Secretary-General of the Cameroon People's Democratic Movement
- In office 10 March 1992 – 4 April 2007
- President: Paul Biya
- Deputy: Grégoire Owona
- Preceded by: Ebenezer Njoh-Mouellé
- Succeeded by: René Sadi

Minister in Charge of Special Duties at the Presidency
- In office 8 November 1979 – 16 May 1988
- Prime Minister: Paul Biya Bello Bouba Maigari Luc Ayang
- Preceded by: François Sengat Kuo El Hadj Yaji Abdoulaye
- Succeeded by: Georges Walter Ngango

Minister of Justice
- In office 30 June 1975 – 8 November 1979
- Prime Minister: Paul Biya
- Preceded by: Simon Achidi Achu
- Succeeded by: Gilbert Andzé Tsoungui

Minister of Information and Culture
- In office 7 June 1974 – 30 June 1975
- Preceded by: Vroumsia Tchinaye
- Succeeded by: René Zé Nguélé

Personal details
- Born: 2 February 1936
- Died: 5 March 2017 (aged 81)
- Party: CPDM
- Other political affiliations: CNU (1966–1985)

= Joseph Charles Doumba =

Cameroonian politician (1936–2017)

Joseph Charles Doumba (2 February 1936 – 5 March 2017) was a Cameroonian politician.
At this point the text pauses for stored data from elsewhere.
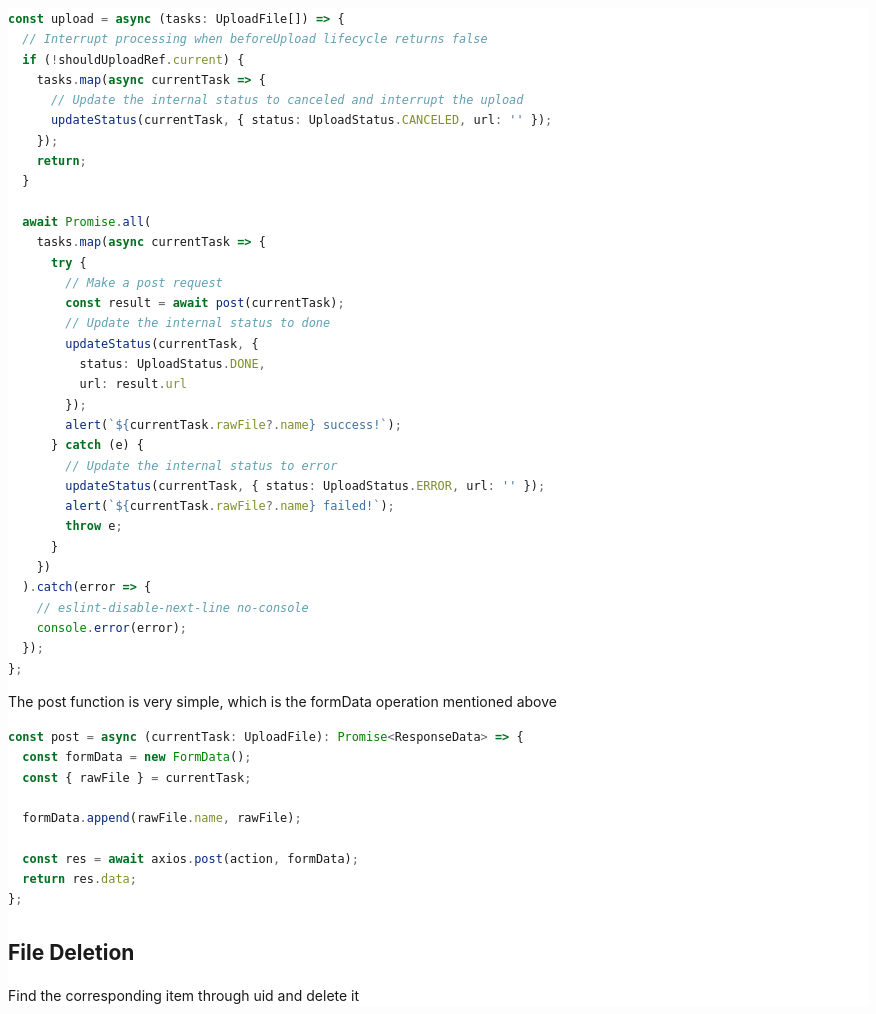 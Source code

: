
```ts
const upload = async (tasks: UploadFile[]) => {
  // Interrupt processing when beforeUpload lifecycle returns false
  if (!shouldUploadRef.current) {
    tasks.map(async currentTask => {
      // Update the internal status to canceled and interrupt the upload
      updateStatus(currentTask, { status: UploadStatus.CANCELED, url: '' });
    });
    return;
  }

  await Promise.all(
    tasks.map(async currentTask => {
      try {
        // Make a post request
        const result = await post(currentTask);
        // Update the internal status to done
        updateStatus(currentTask, {
          status: UploadStatus.DONE,
          url: result.url
        });
        alert(`${currentTask.rawFile?.name} success!`);
      } catch (e) {
        // Update the internal status to error
        updateStatus(currentTask, { status: UploadStatus.ERROR, url: '' });
        alert(`${currentTask.rawFile?.name} failed!`);
        throw e;
      }
    })
  ).catch(error => {
    // eslint-disable-next-line no-console
    console.error(error);
  });
};
```

The post function is very simple, which is the formData operation mentioned above

```ts
const post = async (currentTask: UploadFile): Promise<ResponseData> => {
  const formData = new FormData();
  const { rawFile } = currentTask;

  formData.append(rawFile.name, rawFile);

  const res = await axios.post(action, formData);
  return res.data;
};
```

## File Deletion

Find the corresponding item through uid and delete it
He was first appointed to the government of Cameroon as Minister of Information and Culture in 1974, and then Minister of Justice from 1975 to 1979. Doumba was Secretary-General of the Cameroon People's Democratic Movement (RDPC) from 1992 to 2007.

==RDPC Secretary-General==
Doumba was designated as Secretary-General of the RDPC, the ruling party, on 10 March 1992. He was viewed as strongly loyal to President Paul Biya.

Doumba and RDPC Deputy Secretary-General Gregoire Owona had a poor relationship; by 2003 they had reportedly not been on speaking terms for years, and Biya was said to primarily work with Owona, while largely ignoring Doumba. Doumba's health was poor by that time, and he was often in France for medical treatment; he also faced discontent within the party due a perception that he was aloof from the party at the local level, and he was accused of ignoring the Central Committee. Rumors in May 2003 suggested that he had tried to resign but that Biya had refused to accept his resignation.

Doumba's poor health was highlighted by the visible difficulty he had in giving a speech at an RDPC extraordinary congress in July 2006. Due to the state of his health, party affairs were largely managed by Owona until Biya, in his capacity as National President of the RDPC, appointed Rene Sadi to succeed Doumba on 4 April 2007. On the same occasion, he appointed Doumba as Roving Ambassador at the Presidency.